ArrayList继承于AbstractList,AbstractList中的域modCount用来统计结构化修改的次数。

结构化修改是指改变链表的大小,或者其他扰乱它的方式,可能导致正在进行的迭代可能产生不正确的结果。

    /**
* The number of times this list has been <i>structurally modified</i>.
* Structural modifications are those that change the size of the
* list, or otherwise perturb it in such a fashion that iterations in
* progress may yield incorrect results.
*
* <p>This field is used by the iterator and list iterator implementation
* returned by the {@code iterator} and {@code listIterator} methods.
* If the value of this field changes unexpectedly, the iterator (or list
* iterator) will throw a {@code ConcurrentModificationException} in
* response to the {@code next}, {@code remove}, {@code previous},
* {@code set} or {@code add} operations. This provides
* <i>fail-fast</i> behavior, rather than non-deterministic behavior in
* the face of concurrent modification during iteration.
*
* <p><b>Use of this field by subclasses is optional.</b> If a subclass
* wishes to provide fail-fast iterators (and list iterators), then it
* merely has to increment this field in its {@code add(int, E)} and
* {@code remove(int)} methods (and any other methods that it overrides
* that result in structural modifications to the list). A single call to
* {@code add(int, E)} or {@code remove(int)} must add no more than
* one to this field, or the iterators (and list iterators) will throw
* bogus {@code ConcurrentModificationExceptions}. If an implementation
* does not wish to provide fail-fast iterators, this field may be
* ignored.
*/
protected transient int modCount = 0;

在序列化以及迭代(forEach)等操作的前后,需要记录modCount的值进行对比,如果不相等,则抛出ConcurrentModificationException异常。

    /**
* Saves the state of the {@code ArrayList} instance to a stream
* (that is, serializes it).
*
* @param s the stream
* @throws java.io.IOException if an I/O error occurs
* @serialData The length of the array backing the {@code ArrayList}
* instance is emitted (int), followed by all of its elements
* (each an {@code Object}) in the proper order.
*/
private void writeObject(java.io.ObjectOutputStream s)
throws java.io.IOException {
// Write out element count, and any hidden stuff
int expectedModCount = modCount;
s.defaultWriteObject(); // Write out size as capacity for behavioral compatibility with clone()
s.writeInt(size); // Write out all elements in the proper order.
for (int i=0; i<size; i++) {
s.writeObject(elementData[i]);
} if (modCount != expectedModCount) {
throw new ConcurrentModificationException();
}
} /**
* @throws NullPointerException {@inheritDoc}
*/
@Override
public void forEach(Consumer<? super E> action) {
Objects.requireNonNull(action);
final int expectedModCount = modCount;
final Object[] es = elementData;
final int size = this.size;
for (int i = 0; modCount == expectedModCount && i < size; i++)
action.accept(elementAt(es, i));
if (modCount != expectedModCount)
throw new ConcurrentModificationException();
}

6.重要的方法

  • public void ensureCapacity(int minCapacity)

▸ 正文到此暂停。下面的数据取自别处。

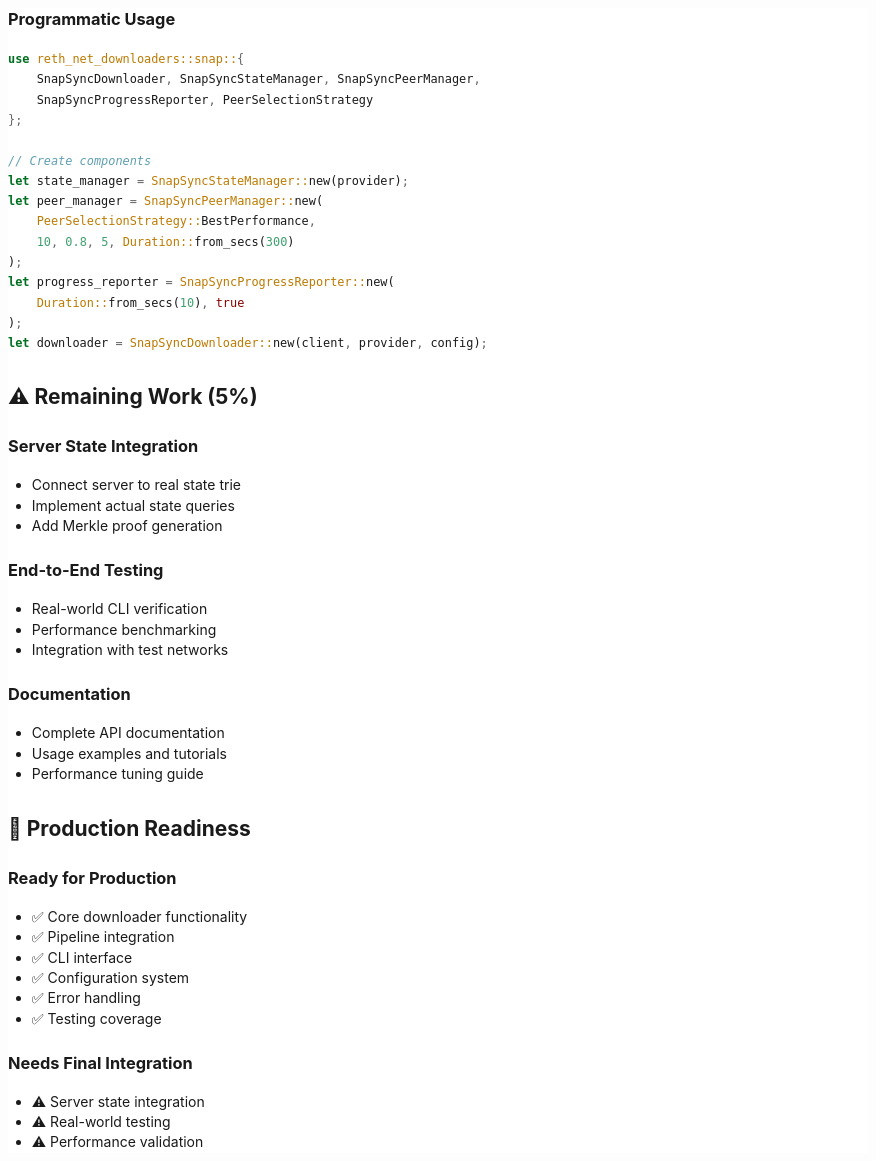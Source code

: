 ### **Programmatic Usage**
```rust
use reth_net_downloaders::snap::{
    SnapSyncDownloader, SnapSyncStateManager, SnapSyncPeerManager,
    SnapSyncProgressReporter, PeerSelectionStrategy
};

// Create components
let state_manager = SnapSyncStateManager::new(provider);
let peer_manager = SnapSyncPeerManager::new(
    PeerSelectionStrategy::BestPerformance,
    10, 0.8, 5, Duration::from_secs(300)
);
let progress_reporter = SnapSyncProgressReporter::new(
    Duration::from_secs(10), true
);
let downloader = SnapSyncDownloader::new(client, provider, config);
```

## ⚠️ **Remaining Work (5%)**

### **Server State Integration**
- Connect server to real state trie
- Implement actual state queries
- Add Merkle proof generation

### **End-to-End Testing**
- Real-world CLI verification
- Performance benchmarking
- Integration with test networks

### **Documentation**
- Complete API documentation
- Usage examples and tutorials
- Performance tuning guide

## 🎯 **Production Readiness**

### **Ready for Production**
- ✅ Core downloader functionality
- ✅ Pipeline integration
- ✅ CLI interface
- ✅ Configuration system
- ✅ Error handling
- ✅ Testing coverage

### **Needs Final Integration**
- ⚠️ Server state integration
- ⚠️ Real-world testing
- ⚠️ Performance validation
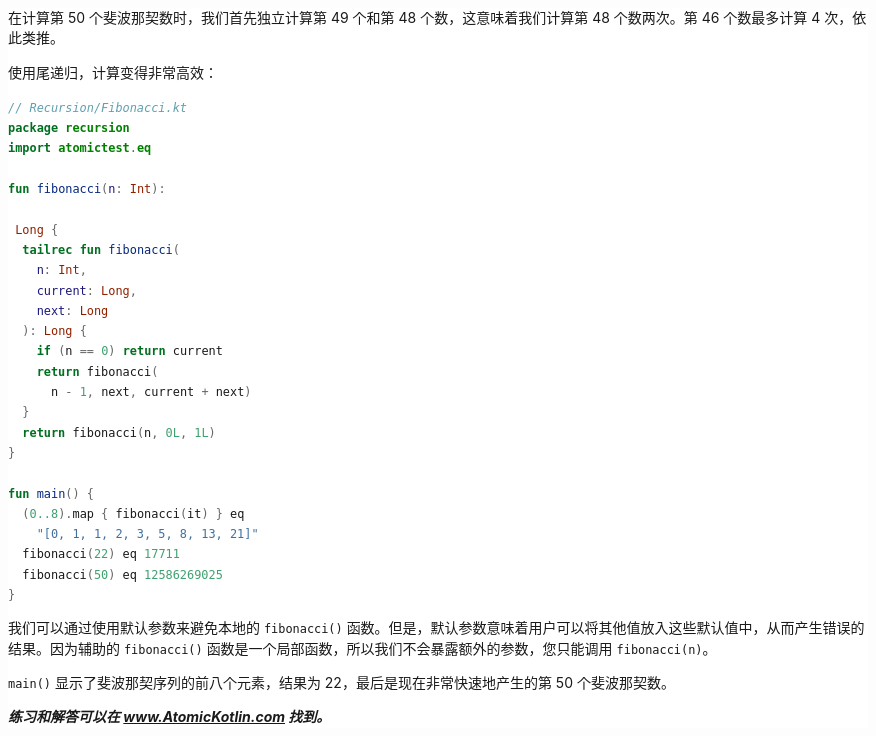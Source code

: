 在计算第 50 个斐波那契数时，我们首先独立计算第 49 个和第 48 个数，这意味着我们计算第 48 个数两次。第 46 个数最多计算 4 次，依此类推。

使用尾递归，计算变得非常高效：

```kotlin
// Recursion/Fibonacci.kt
package recursion
import atomictest.eq

fun fibonacci(n: Int):

 Long {
  tailrec fun fibonacci(
    n: Int,
    current: Long,
    next: Long
  ): Long {
    if (n == 0) return current
    return fibonacci(
      n - 1, next, current + next)
  }
  return fibonacci(n, 0L, 1L)
}

fun main() {
  (0..8).map { fibonacci(it) } eq
    "[0, 1, 1, 2, 3, 5, 8, 13, 21]"
  fibonacci(22) eq 17711
  fibonacci(50) eq 12586269025
}
```

我们可以通过使用默认参数来避免本地的 `fibonacci()` 函数。但是，默认参数意味着用户可以将其他值放入这些默认值中，从而产生错误的结果。因为辅助的 `fibonacci()` 函数是一个局部函数，所以我们不会暴露额外的参数，您只能调用 `fibonacci(n)`。

`main()` 显示了斐波那契序列的前八个元素，结果为 22，最后是现在非常快速地产生的第 50 个斐波那契数。

***练习和解答可以在 www.AtomicKotlin.com 找到。***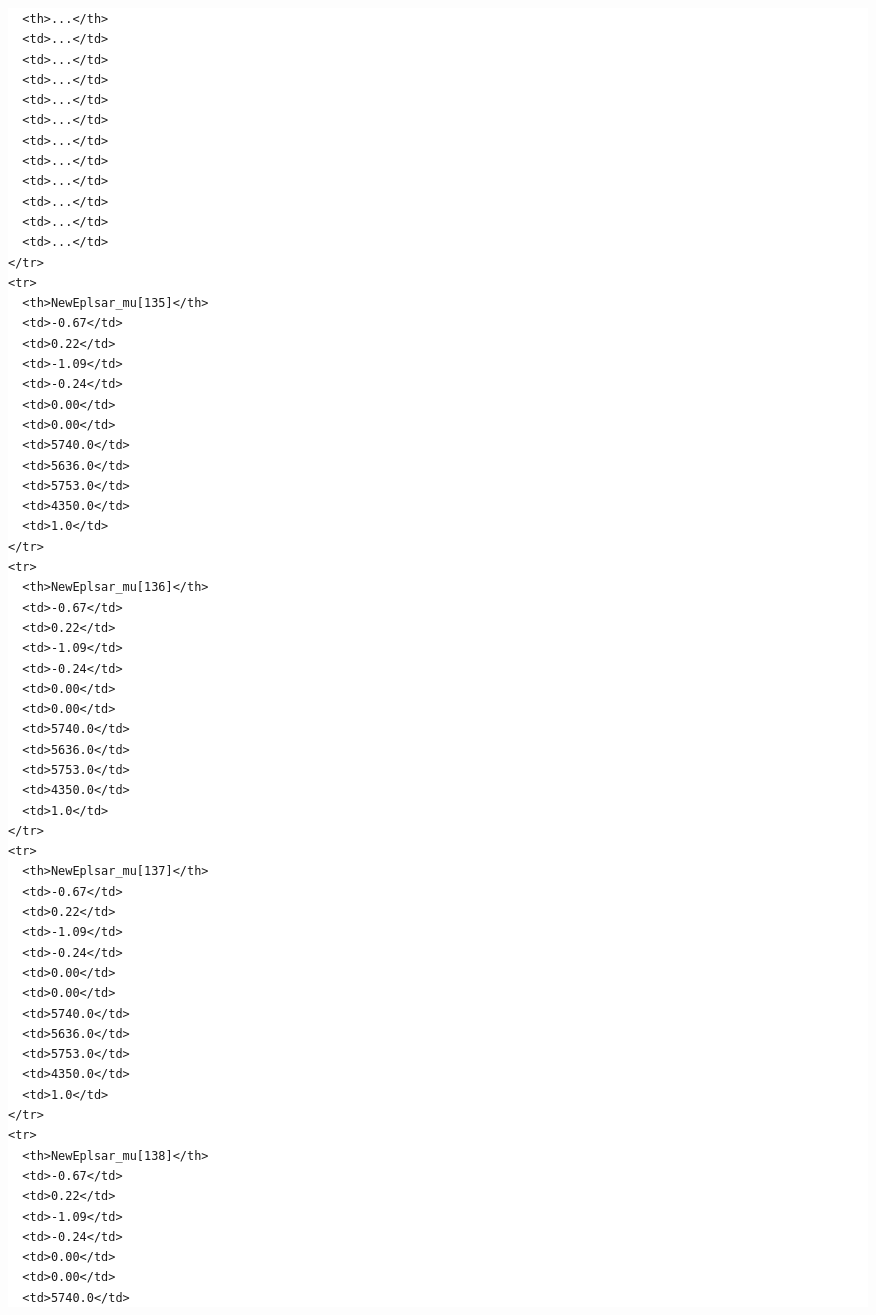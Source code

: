       <th>...</th>
      <td>...</td>
      <td>...</td>
      <td>...</td>
      <td>...</td>
      <td>...</td>
      <td>...</td>
      <td>...</td>
      <td>...</td>
      <td>...</td>
      <td>...</td>
      <td>...</td>
    </tr>
    <tr>
      <th>NewEplsar_mu[135]</th>
      <td>-0.67</td>
      <td>0.22</td>
      <td>-1.09</td>
      <td>-0.24</td>
      <td>0.00</td>
      <td>0.00</td>
      <td>5740.0</td>
      <td>5636.0</td>
      <td>5753.0</td>
      <td>4350.0</td>
      <td>1.0</td>
    </tr>
    <tr>
      <th>NewEplsar_mu[136]</th>
      <td>-0.67</td>
      <td>0.22</td>
      <td>-1.09</td>
      <td>-0.24</td>
      <td>0.00</td>
      <td>0.00</td>
      <td>5740.0</td>
      <td>5636.0</td>
      <td>5753.0</td>
      <td>4350.0</td>
      <td>1.0</td>
    </tr>
    <tr>
      <th>NewEplsar_mu[137]</th>
      <td>-0.67</td>
      <td>0.22</td>
      <td>-1.09</td>
      <td>-0.24</td>
      <td>0.00</td>
      <td>0.00</td>
      <td>5740.0</td>
      <td>5636.0</td>
      <td>5753.0</td>
      <td>4350.0</td>
      <td>1.0</td>
    </tr>
    <tr>
      <th>NewEplsar_mu[138]</th>
      <td>-0.67</td>
      <td>0.22</td>
      <td>-1.09</td>
      <td>-0.24</td>
      <td>0.00</td>
      <td>0.00</td>
      <td>5740.0</td>
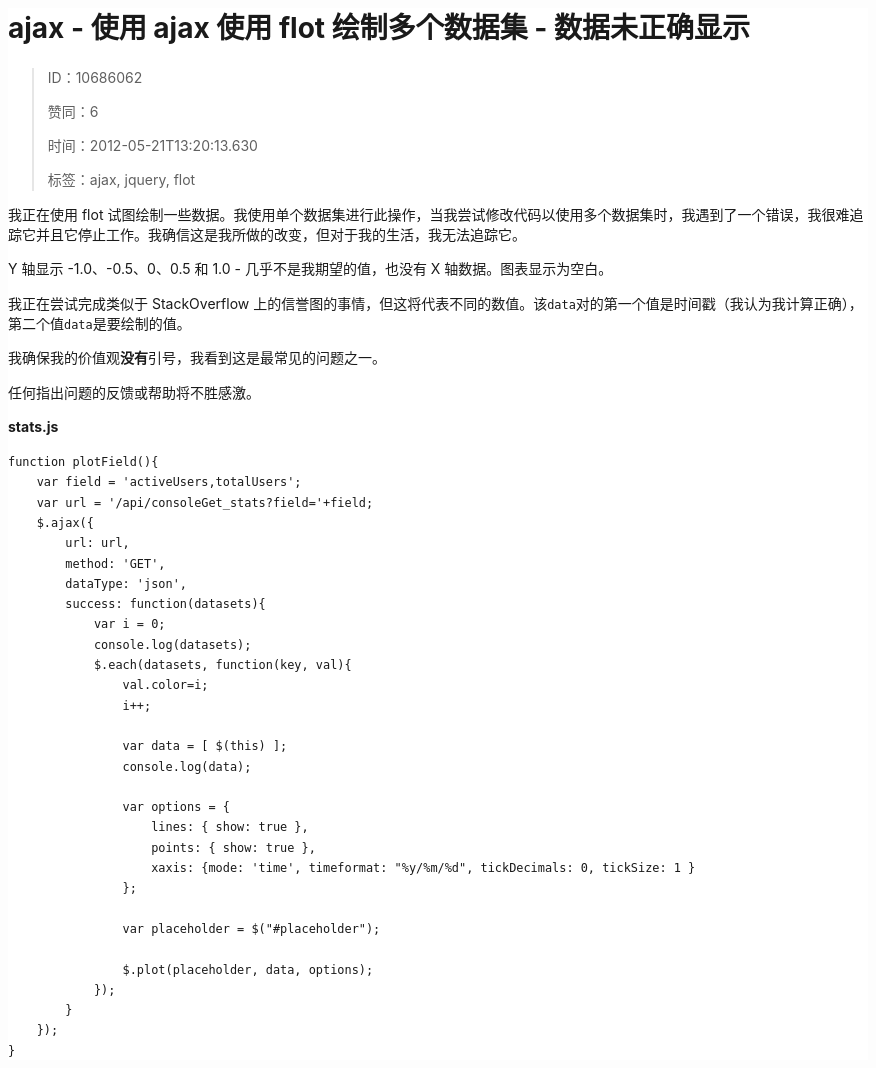 # ajax - 使用 ajax 使用 flot 绘制多个数据集 - 数据未正确显示

> ID：10686062
> 
> 赞同：6
> 
> 时间：2012-05-21T13:20:13.630
> 
> 标签：ajax, jquery, flot

我正在使用 flot 试图绘制一些数据。我使用单个数据集进行此操作，当我尝试修改代码以使用多个数据集时，我遇到了一个错误，我很难追踪它并且它停止工作。我确信这是我所做的改变，但对于我的生活，我无法追踪它。

Y 轴显示 -1.0、-0.5、0、0.5 和 1.0 - 几乎不是我期望的值，也没有 X 轴数据。图表显示为空白。

我正在尝试完成类似于 StackOverflow 上的信誉图的事情，但这将代表不同的数值。该`data`对的第一个值是时间戳（我认为我计算正确），第二个值`data`是要绘制的值。

我确保我的价值观**没有**引号，我看到这是最常见的问题之一。

任何指出问题的反馈或帮助将不胜感激。

**stats.js**

```
function plotField(){
    var field = 'activeUsers,totalUsers';
    var url = '/api/consoleGet_stats?field='+field;
    $.ajax({
        url: url,
        method: 'GET',
        dataType: 'json',
        success: function(datasets){
            var i = 0;
            console.log(datasets);
            $.each(datasets, function(key, val){
                val.color=i;
                i++;

                var data = [ $(this) ];
                console.log(data);

                var options = {
                    lines: { show: true },
                    points: { show: true },
                    xaxis: {mode: 'time', timeformat: "%y/%m/%d", tickDecimals: 0, tickSize: 1 }
                };

                var placeholder = $("#placeholder");

                $.plot(placeholder, data, options);
            });
        }
    });   
} 
```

  参数minCapacity是要扩容的最小大小,要进行扩容必须满足:

    1.minCapacity大于现在elementData的长度。

    2.不满足(elementData为默认空数组&&要扩容的最小大小小于DEFAULT_CAPACITY

    /**
* Increases the capacity of this {@code ArrayList} instance, if
* necessary, to ensure that it can hold at least the number of elements
* specified by the minimum capacity argument.
*
* @param minCapacity the desired minimum capacity
*/
public void ensureCapacity(int minCapacity) {
if (minCapacity > elementData.length
&& !(elementData == DEFAULTCAPACITY_EMPTY_ELEMENTDATA
&& minCapacity <= DEFAULT_CAPACITY)) {
modCount++;
grow(minCapacity);
}
}
  • private int newCapacity(int minCapacity)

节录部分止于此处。